= Beginning of Section =
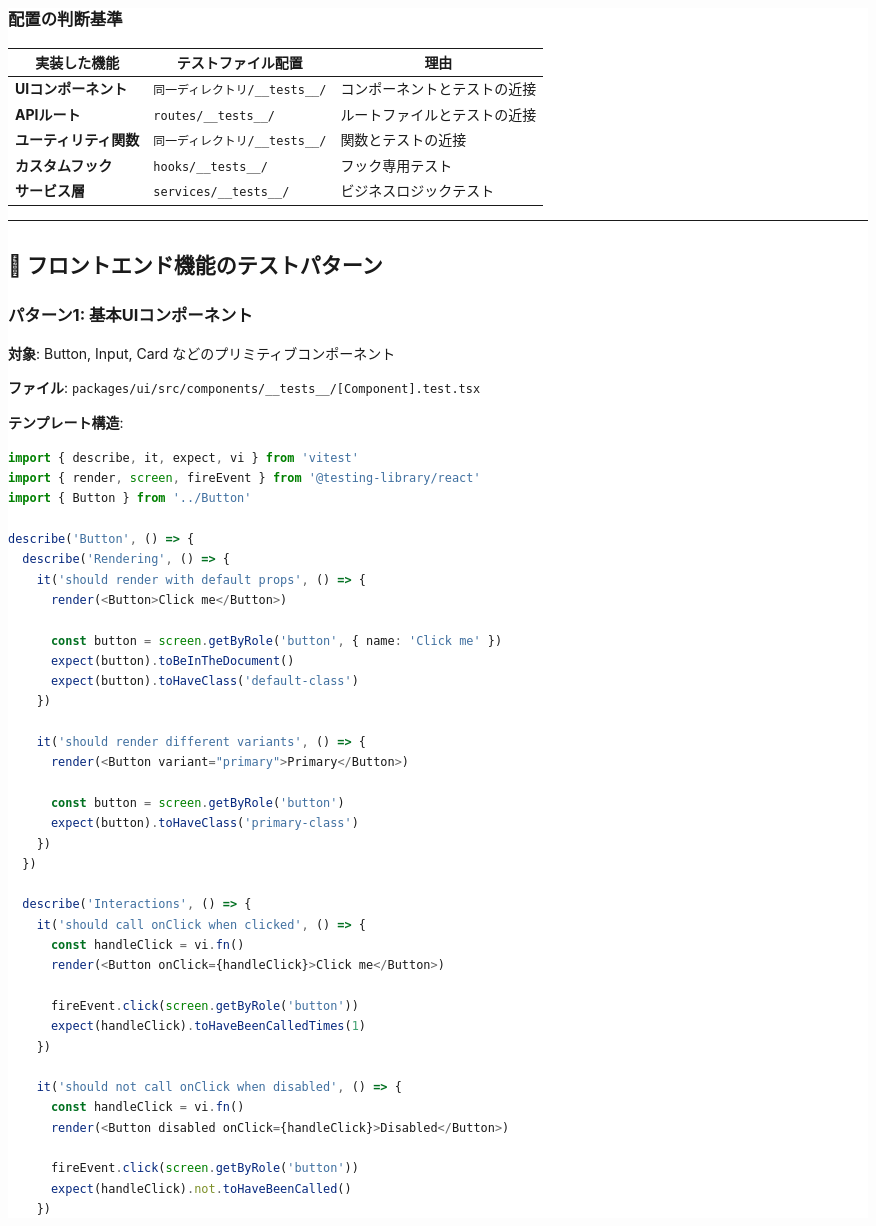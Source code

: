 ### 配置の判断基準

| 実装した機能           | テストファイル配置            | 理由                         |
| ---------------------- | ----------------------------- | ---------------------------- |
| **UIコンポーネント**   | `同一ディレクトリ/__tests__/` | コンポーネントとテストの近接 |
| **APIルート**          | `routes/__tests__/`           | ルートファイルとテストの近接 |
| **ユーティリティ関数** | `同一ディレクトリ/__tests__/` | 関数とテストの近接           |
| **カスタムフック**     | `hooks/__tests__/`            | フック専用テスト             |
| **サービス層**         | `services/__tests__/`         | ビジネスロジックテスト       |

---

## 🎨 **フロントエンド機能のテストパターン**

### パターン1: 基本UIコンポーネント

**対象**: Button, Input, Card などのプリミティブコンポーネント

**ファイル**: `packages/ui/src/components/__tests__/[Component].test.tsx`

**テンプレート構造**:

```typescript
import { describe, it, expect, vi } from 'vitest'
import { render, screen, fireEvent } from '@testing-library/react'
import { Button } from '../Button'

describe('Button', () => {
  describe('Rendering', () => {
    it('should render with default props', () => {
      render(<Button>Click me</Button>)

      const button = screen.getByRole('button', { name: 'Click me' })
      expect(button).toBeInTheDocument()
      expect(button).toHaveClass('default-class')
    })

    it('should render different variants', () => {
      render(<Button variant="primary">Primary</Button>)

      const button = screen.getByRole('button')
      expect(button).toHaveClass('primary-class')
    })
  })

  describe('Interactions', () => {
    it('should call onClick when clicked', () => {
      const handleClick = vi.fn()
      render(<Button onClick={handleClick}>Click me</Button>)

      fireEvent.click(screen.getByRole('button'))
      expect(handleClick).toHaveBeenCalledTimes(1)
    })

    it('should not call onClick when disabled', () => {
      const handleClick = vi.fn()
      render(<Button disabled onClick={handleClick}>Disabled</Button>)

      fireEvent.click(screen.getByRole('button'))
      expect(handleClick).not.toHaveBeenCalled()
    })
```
= End of Section =
= Beginning of Section =
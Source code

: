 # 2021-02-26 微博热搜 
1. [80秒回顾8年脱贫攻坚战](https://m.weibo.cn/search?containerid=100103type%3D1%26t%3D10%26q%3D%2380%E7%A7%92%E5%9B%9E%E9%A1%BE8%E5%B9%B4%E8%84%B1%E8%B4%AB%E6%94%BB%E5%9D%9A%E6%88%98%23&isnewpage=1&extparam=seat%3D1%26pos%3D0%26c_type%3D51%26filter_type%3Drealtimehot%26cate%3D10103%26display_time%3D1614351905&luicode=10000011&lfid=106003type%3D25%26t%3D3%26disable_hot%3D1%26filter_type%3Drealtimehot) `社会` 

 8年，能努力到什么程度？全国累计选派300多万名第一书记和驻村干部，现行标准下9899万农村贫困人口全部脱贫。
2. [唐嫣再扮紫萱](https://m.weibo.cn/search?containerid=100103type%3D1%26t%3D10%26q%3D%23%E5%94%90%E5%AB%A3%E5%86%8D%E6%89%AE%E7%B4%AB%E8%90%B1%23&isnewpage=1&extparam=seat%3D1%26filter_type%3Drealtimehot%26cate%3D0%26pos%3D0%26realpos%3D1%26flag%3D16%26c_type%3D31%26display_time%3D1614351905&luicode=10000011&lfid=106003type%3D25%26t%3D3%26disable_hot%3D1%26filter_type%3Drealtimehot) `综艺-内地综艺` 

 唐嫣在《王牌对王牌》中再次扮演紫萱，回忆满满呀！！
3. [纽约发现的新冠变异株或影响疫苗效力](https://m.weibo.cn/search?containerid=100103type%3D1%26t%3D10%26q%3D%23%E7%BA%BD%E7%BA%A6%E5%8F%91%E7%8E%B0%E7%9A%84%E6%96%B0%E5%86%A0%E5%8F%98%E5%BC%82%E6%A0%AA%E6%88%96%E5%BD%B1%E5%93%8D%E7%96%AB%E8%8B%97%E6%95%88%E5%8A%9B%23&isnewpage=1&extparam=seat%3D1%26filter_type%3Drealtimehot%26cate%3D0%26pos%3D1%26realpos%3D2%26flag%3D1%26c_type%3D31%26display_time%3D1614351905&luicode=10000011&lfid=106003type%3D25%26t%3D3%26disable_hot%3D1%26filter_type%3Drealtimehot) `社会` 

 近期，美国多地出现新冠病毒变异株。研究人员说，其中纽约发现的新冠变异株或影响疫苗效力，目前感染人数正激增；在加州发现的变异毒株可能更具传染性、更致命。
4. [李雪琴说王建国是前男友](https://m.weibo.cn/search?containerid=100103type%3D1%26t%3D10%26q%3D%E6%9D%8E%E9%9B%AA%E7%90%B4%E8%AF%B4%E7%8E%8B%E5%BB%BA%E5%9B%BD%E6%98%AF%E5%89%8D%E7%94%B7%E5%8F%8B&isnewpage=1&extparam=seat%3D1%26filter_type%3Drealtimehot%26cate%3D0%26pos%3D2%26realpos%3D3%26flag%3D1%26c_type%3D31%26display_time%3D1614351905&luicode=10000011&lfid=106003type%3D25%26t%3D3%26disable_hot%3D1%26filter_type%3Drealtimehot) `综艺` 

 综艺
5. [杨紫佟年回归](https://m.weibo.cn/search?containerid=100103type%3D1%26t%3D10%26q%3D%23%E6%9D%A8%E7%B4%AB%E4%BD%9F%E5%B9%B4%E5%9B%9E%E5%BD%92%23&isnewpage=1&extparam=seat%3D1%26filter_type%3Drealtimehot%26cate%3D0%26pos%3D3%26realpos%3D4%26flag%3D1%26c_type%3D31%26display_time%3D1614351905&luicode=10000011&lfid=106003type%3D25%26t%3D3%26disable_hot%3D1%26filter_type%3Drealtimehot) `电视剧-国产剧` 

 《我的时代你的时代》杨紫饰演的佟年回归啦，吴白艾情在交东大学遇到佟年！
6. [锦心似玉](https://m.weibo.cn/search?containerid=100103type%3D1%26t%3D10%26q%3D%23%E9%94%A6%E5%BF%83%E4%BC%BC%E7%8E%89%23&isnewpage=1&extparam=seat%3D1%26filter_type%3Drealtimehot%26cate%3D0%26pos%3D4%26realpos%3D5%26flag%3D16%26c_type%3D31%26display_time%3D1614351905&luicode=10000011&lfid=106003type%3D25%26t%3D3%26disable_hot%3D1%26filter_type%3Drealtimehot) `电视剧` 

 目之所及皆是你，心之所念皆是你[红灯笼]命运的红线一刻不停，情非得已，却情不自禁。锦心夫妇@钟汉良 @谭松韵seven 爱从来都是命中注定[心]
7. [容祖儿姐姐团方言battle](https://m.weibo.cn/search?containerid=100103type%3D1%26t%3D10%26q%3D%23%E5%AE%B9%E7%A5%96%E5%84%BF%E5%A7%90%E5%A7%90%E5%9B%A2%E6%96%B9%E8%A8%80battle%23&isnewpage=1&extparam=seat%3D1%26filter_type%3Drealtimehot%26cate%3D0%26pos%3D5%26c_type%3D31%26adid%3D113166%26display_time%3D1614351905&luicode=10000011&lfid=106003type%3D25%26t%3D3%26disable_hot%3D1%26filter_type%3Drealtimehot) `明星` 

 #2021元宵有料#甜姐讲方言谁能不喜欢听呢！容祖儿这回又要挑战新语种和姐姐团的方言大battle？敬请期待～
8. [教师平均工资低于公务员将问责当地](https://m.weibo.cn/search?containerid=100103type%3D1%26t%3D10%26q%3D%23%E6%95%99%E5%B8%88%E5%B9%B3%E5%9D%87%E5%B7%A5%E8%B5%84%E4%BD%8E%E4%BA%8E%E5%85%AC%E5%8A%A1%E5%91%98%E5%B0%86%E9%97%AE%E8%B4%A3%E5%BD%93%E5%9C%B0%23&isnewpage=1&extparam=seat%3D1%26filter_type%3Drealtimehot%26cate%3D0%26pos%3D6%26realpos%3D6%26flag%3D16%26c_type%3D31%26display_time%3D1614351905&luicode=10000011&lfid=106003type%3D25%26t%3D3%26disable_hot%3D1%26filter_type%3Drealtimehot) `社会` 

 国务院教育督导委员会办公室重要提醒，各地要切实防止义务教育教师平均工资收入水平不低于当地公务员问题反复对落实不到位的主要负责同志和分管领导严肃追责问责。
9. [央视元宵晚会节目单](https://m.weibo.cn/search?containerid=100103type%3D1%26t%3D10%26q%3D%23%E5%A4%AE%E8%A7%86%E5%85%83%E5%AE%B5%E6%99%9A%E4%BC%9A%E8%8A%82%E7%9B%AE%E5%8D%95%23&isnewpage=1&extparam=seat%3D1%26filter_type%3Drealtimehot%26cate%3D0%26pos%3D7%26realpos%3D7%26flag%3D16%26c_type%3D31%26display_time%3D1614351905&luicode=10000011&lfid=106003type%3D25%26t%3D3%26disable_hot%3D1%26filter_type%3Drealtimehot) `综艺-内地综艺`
= End of Section =
= Beginning of Section =
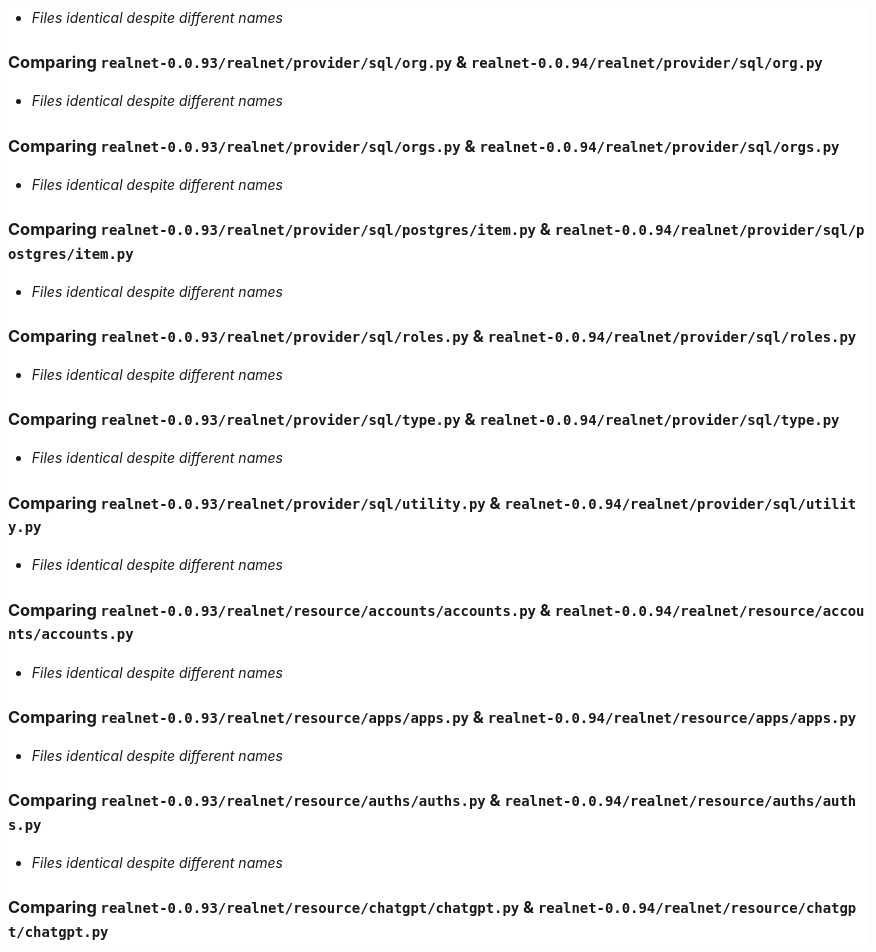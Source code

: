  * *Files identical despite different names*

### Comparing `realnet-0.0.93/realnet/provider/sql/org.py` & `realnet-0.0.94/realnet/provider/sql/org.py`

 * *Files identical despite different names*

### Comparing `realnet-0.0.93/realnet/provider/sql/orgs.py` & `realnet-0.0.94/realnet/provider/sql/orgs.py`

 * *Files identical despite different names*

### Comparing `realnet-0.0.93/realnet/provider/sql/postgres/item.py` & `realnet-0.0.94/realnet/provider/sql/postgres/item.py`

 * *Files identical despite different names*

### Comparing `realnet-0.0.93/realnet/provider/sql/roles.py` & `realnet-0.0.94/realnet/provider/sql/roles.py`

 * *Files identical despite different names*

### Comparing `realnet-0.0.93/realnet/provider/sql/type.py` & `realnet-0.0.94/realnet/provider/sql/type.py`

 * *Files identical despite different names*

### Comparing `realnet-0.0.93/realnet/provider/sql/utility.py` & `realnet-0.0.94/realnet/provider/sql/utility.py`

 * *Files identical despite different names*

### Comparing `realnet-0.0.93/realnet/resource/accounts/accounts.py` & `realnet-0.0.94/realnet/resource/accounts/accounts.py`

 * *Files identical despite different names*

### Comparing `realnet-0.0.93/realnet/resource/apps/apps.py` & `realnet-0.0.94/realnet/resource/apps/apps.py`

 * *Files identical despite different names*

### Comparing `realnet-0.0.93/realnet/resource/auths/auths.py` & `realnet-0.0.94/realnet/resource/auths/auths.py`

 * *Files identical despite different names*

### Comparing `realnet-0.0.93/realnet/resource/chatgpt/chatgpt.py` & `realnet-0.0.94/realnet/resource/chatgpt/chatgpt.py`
= End of Section =
▶ REQUIRED WORK
Tally up the lines of the data above where the string "const" appears, and give only the count.

▶ EXPECTED ANSWER
4